**Task requirements**
In the data below, find the lines containing "service" and say how many there are, nothing more.

**Exercise material**
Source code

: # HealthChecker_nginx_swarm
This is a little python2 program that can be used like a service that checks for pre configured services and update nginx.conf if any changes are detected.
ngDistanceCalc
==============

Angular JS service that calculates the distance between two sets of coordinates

**Result**
2